As part of our quest to understand all things social media we have experimented with many of the channels available to understand how they work and to assess their suitability for our clients. Some of them make more sense for B2B marketing and some just don’t quite fit at all – and in this instance, that’s Facebook.

Whenever you are evaluating social media for your own business it’s important to realise that it’s not necessary to be present on every single channel that is available – that would be almost impossible to manage. Instead, think about the channels where your target audience is most likely to be. In the case of most B2B organisations that would predominantly be LinkedIn, Twitter and Google+, and those are the channels to focus on. It’s not even necessary to do all three at once; start with one of them, find your feet, and then expand from there.

You may be thinking that your B2B target audience are on Facebook, and therefore you should be too. But they’re not really on there to read about, and chat about, work in the same way that they are on LinkedIn or Twitter. They are on Facebook in a different capacity: they are on there, like most of us, to catch up with friends and family. However, for B2C companies whose target audience is individual consumers then Facebook is a much better fit – the target audience is there and they do want to read about and interact with the brands that they enjoy.

For some individuals and companies they feel the need to be seen everywhere all at once, straight away. This is entirely unnecessary; you can be selective and make a really good impression on the social channels that really matter to your individual business. It’s key to evaluate at the beginning of your social media journey, and then again during it, to work out where the best fit is and where you can make the most impact with the time and resources you have available to you. It doesn’t have to be fixed; you can adapt and modify your strategy. That’s the beauty of social media; it’s evolving and changing right before our eyes.

So that brings us back to our own business Page and why we’re leaving Facebook. In a nutshell, it’s time consuming to focus on a social channel that isn’t really a good fit. Especially one that requires quite a lot of jumping through hoops to get any real results or even any visibility at all! Social Media might be ‘free’ but it is enormously time consuming and that is where the cost is. Spreading yourself thinly over many channels when you could instead focus on a handful of really appropriate ones is taking up time, and therefore costing money.

Even Jeff Bullas wrote about why you should forget about Facebook.

It’s always better to be really good at the things that really matter rather than being mediocre at everything. Whilst we feel it’s time to call it a day on Facebook, that doesn’t mean that we don’t think it’s a worthy social media platform for business. It all depends on your audience and whether they are willing to engage with you there. For some businesses Facebook is the right fit, and we would always consider all the options when speaking with a new client about their social media plans. It’s about assessing the options available and understanding who is where, and whether they are the audience that your business would like to focus on.

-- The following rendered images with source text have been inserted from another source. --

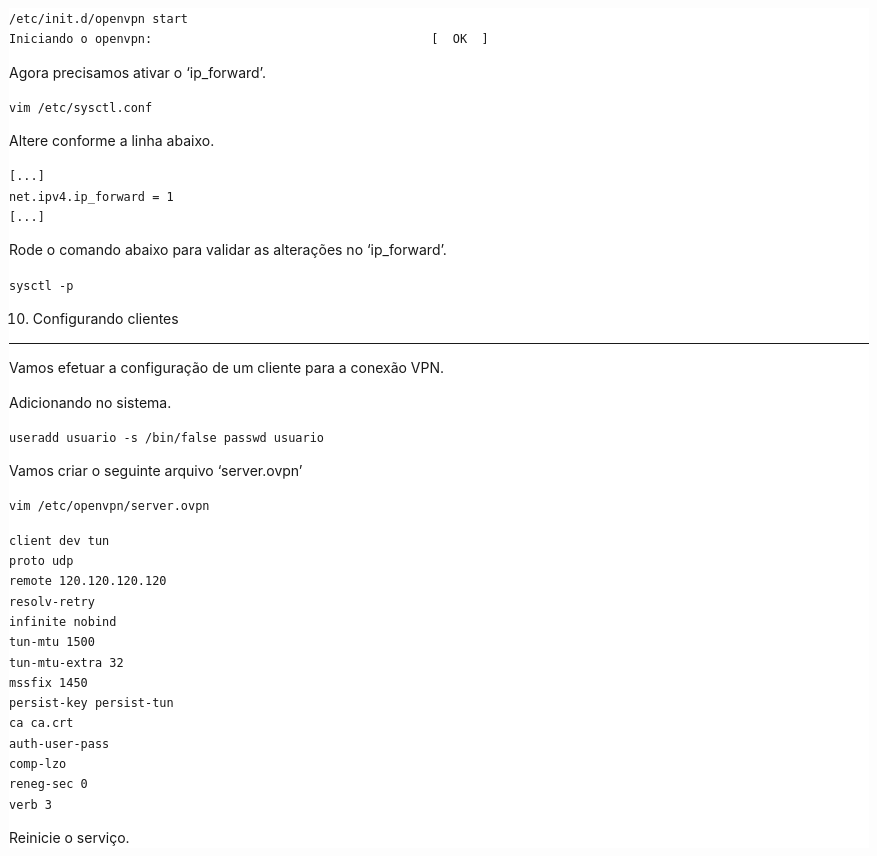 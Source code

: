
 ```
/etc/init.d/openvpn start
Iniciando o openvpn:                                       [  OK  ]
```

Agora precisamos ativar o ‘ip\_forward’.

```
vim /etc/sysctl.conf
```

Altere conforme a linha abaixo.

```
[...]
net.ipv4.ip_forward = 1
[...]
```

Rode o comando abaixo para validar as alterações no ‘ip\_forward’.

```
sysctl -p
```

10. Configurando clientes
-------------------------

Vamos efetuar a configuração de um cliente para a conexão VPN.

Adicionando no sistema.

```
useradd usuario -s /bin/false passwd usuario
```

Vamos criar o seguinte arquivo ‘server.ovpn’

```
vim /etc/openvpn/server.ovpn
```

```
client dev tun 
proto udp 
remote 120.120.120.120 
resolv-retry 
infinite nobind 
tun-mtu 1500 
tun-mtu-extra 32 
mssfix 1450 
persist-key persist-tun 
ca ca.crt 
auth-user-pass 
comp-lzo 
reneg-sec 0 
verb 3
```

Reinicie o serviço.
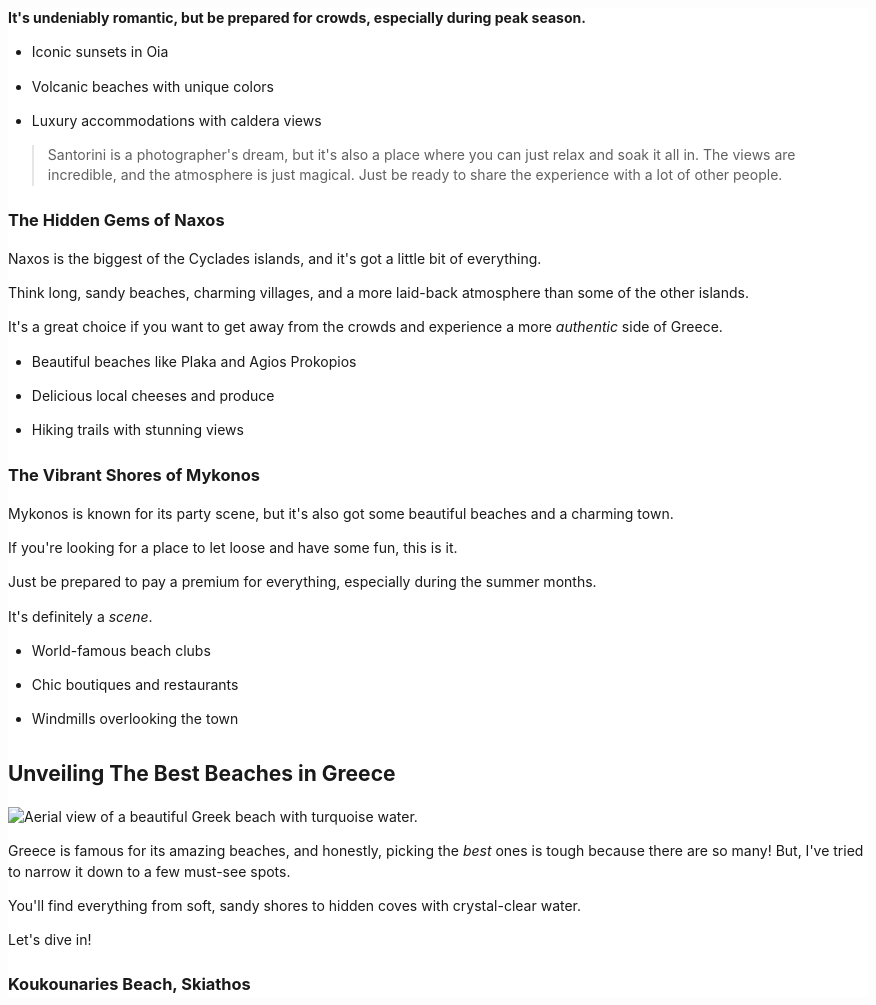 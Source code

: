 **It's undeniably romantic, but be prepared for crowds, especially during peak season.**

*   Iconic sunsets in Oia
    
*   Volcanic beaches with unique colors
    
*   Luxury accommodations with caldera views
    

> Santorini is a photographer's dream, but it's also a place where you can just relax and soak it all in. The views are incredible, and the atmosphere is just magical. Just be ready to share the experience with a lot of other people.

### The Hidden Gems of Naxos

Naxos is the biggest of the Cyclades islands, and it's got a little bit of everything.

Think long, sandy beaches, charming villages, and a more laid-back atmosphere than some of the other islands.

It's a great choice if you want to get away from the crowds and experience a more _authentic_ side of Greece.

*   Beautiful beaches like Plaka and Agios Prokopios
    
*   Delicious local cheeses and produce
    
*   Hiking trails with stunning views
    

### The Vibrant Shores of Mykonos

Mykonos is known for its party scene, but it's also got some beautiful beaches and a charming town.

If you're looking for a place to let loose and have some fun, this is it.

Just be prepared to pay a premium for everything, especially during the summer months.

It's definitely a _scene_.

*   World-famous beach clubs
    
*   Chic boutiques and restaurants
    
*   Windmills overlooking the town
    

## Unveiling The Best Beaches in Greece

![Aerial view of a beautiful Greek beach with turquoise water.](/imgs/greece/beaches-beach.webp)

Greece is famous for its amazing beaches, and honestly, picking the _best_ ones is tough because there are so many! But, I've tried to narrow it down to a few must-see spots.

You'll find everything from soft, sandy shores to hidden coves with crystal-clear water.

Let's dive in!

### Koukounaries Beach, Skiathos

In one of our earlier blog posts we talk about the importance of knowing your target audience and aiming right at them.

In summary it comes down to just a few considerations when deciding on the best social media route for your business:

1. Understand who your target audience are – this also helps you to formulate all areas of your marketing plan.

2. Find out the profile of users on each of the social networks you’re considering.

3. Focus on one or two that are a good fit – you can always expand and add another one or two at a later date.

4. Set up your profiles keeping in mind your branding and corporate tone.

5. Curate good content and post and write about things that you think your audience would be interested in hearing about – be interesting, and make sure you don’t make it all about you!

Social media offers an amazing opportunity to promote your business and by using the tools available you are able to drive traffic to your website and to potentially interest someone enough for them to want to talk to you about doing business together. Just make sure you’re in the right places for them to notice you.